Je signai mon traité avec le Siècle, me réservant le choix du sujet, m'engageant seulement à ce que le roman n'eût pas plus de deux volumes.
Seulement le Siècle était pressé.
Je promis de lui donner les deux volumes dans un mois.
Desnoyers alla porter mon engagement au Siècle.
Je voulais en avoir le coeur net. Je prétendais à part moi qu'il y avait un succès dramatique dans le Capitaine Paul; il devait, par conséquent, y avoir un succès littéraire.
Tout roman ne peut pas faire un drame, mais tout drame peut faire un roman.
Les beaux romans qu'on eût faits avec Hamlet, avec Othello, avec Roméo et Juliette, si Shakespeare n'en avait pas fait trois magnifiques drames!
Je me mis donc à étudier la marine avec mon ami Garnerey le peintre; Garnerey, qui a eu depuis un si beau succès en publiant ses Pontons.
Garnerey se chargea, en outre, de revoir mes épreuves.
Au bout du mois, le drame en cinq actes était devenu un roman en deux volumes.
Maintenant, disons comment le drame reparut à son tour sur l'océan littéraire, et comment le Capitaine Paul fit son chemin, quoiqu'il montât une humble péniche, nommée le Panthéon, au lieu de monter cette frégate de soixante-quatorze que l'on appelait la Porte-Saint-Martin.
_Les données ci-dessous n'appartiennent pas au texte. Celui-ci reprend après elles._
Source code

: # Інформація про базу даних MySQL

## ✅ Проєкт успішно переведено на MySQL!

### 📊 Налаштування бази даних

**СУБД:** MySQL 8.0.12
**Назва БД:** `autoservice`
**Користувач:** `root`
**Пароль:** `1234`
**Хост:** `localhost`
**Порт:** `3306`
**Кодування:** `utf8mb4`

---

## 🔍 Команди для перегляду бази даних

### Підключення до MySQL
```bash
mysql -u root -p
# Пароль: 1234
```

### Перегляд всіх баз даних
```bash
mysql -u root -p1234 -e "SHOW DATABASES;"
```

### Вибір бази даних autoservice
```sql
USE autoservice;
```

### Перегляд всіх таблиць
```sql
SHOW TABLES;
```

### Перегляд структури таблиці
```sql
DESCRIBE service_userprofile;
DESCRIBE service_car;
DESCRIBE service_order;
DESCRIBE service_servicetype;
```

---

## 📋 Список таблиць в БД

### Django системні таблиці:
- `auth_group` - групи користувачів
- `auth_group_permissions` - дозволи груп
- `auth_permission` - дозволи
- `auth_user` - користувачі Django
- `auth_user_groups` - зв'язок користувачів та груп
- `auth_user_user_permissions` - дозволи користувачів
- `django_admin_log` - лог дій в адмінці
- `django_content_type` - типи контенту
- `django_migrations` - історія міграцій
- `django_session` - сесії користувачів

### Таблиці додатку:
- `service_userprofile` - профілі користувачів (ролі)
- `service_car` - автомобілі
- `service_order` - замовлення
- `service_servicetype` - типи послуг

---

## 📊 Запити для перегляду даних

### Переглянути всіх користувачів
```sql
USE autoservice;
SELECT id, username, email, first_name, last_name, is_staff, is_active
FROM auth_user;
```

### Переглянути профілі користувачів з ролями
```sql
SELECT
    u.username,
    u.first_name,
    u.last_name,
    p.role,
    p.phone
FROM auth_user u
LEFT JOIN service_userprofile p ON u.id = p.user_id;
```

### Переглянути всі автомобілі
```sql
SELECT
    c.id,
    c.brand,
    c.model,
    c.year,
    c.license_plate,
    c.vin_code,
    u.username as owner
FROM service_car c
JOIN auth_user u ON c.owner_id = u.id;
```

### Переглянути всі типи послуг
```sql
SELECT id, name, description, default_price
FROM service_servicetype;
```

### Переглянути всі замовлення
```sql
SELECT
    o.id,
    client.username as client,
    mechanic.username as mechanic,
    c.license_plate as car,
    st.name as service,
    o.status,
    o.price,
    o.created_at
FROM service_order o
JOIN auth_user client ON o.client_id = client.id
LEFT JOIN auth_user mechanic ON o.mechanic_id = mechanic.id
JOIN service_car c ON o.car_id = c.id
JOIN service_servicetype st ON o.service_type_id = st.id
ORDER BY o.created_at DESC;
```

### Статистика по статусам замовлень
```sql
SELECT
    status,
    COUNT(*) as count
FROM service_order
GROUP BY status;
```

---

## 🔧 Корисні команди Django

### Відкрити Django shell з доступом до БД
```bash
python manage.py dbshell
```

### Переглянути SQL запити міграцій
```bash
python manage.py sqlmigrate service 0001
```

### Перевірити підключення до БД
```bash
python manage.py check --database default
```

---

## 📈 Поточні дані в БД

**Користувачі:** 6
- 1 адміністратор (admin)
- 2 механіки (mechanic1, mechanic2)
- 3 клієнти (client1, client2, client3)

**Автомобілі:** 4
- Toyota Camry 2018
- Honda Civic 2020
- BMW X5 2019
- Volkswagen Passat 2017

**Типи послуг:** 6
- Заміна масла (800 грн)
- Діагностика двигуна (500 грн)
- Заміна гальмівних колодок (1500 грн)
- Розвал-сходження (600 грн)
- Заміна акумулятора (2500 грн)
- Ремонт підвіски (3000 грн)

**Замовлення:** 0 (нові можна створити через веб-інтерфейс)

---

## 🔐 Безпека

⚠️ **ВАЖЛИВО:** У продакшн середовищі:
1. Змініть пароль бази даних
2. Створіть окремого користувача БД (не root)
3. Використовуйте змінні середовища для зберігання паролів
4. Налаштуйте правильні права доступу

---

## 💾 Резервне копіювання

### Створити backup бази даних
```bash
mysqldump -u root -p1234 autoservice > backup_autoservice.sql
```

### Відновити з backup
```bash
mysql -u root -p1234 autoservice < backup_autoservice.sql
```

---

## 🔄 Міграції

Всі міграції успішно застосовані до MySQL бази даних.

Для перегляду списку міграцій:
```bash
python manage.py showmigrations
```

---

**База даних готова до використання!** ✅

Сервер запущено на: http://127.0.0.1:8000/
Cinquième phase. – Résurrection.
Mon drame refusé par Harel, je l'avais porté à mon ami Porcher.
Je n'ai pas besoin de vous dire ce que c'est que mon ami Porcher, chers lecteurs; si vous me connaissez, vous le connaissez; si vous ne le connaissez pas, ouvrez mes Mémoires, année 1836, et vous ferez connaissance avec lui.
Je lui avais dit:
– Mon cher Porcher, gardez-moi ce drame-là; Harel n'en veut pas: mademoiselle George n'en veut pas, Bocage n'en veut pas mais d'autres en voudront.
Porcher secoua la tête.
Porcher ne pouvait pas croire que trois sommités comme Harel, George et Bocage se trompassent.
Il aimait naturellement mieux croire que c'était moi qui me trompais.
N'importe! comme le Capitaine Paul ne tenait pas grande place et ne coûtait pas cher à nourrir, il plia proprement les cinq actes les uns contre les autres et les mit dans son armoire.
Ils y sommeillaient bien tranquillement depuis cinq mois lorsque le Siècle annonça le Capitaine Paul, roman en deux volumes, par Alexandre Dumas.
La première fois que je revis Porcher.
– À propos, me dit-il, faut-il que je vous renvoie votre Capitaine Paul?
– Pourquoi cela, Porcher?
– Ne paraît-il pas dans le Siècle?
– En roman, Porcher, pas en drame.
– C'est que, lorsqu'il aura paru en roman il sera bien plus difficile à placer encore que lorsqu'il était inédit.
Pauvre Capitaine Paul! voyez dans quelle situation fâcheuse il était.
– Difficile à placer! au contraire, dis-je à Porcher, cela le fera connaître.
Porcher secoua la tête.
– Porcher, écoutez bien ce que vous dit Nostradamus. Il y aura une époque où les libraires ne voudront éditer que des livres déjà publiés dans les journaux. Et où les directeurs ne voudront jouer que des drames tirés de romans.
Porcher secoua une seconde fois la tête, mais bien plus fort que la première fois.
Je quittai Porcher.
Le Capitaine Paul inaugura au Siècle, la série de succès que nous obtînmes depuis avec le Chevalier d'Harmental, les Trois Mousquetaires, Vingt ans après et le Vicomte de Bragelonne.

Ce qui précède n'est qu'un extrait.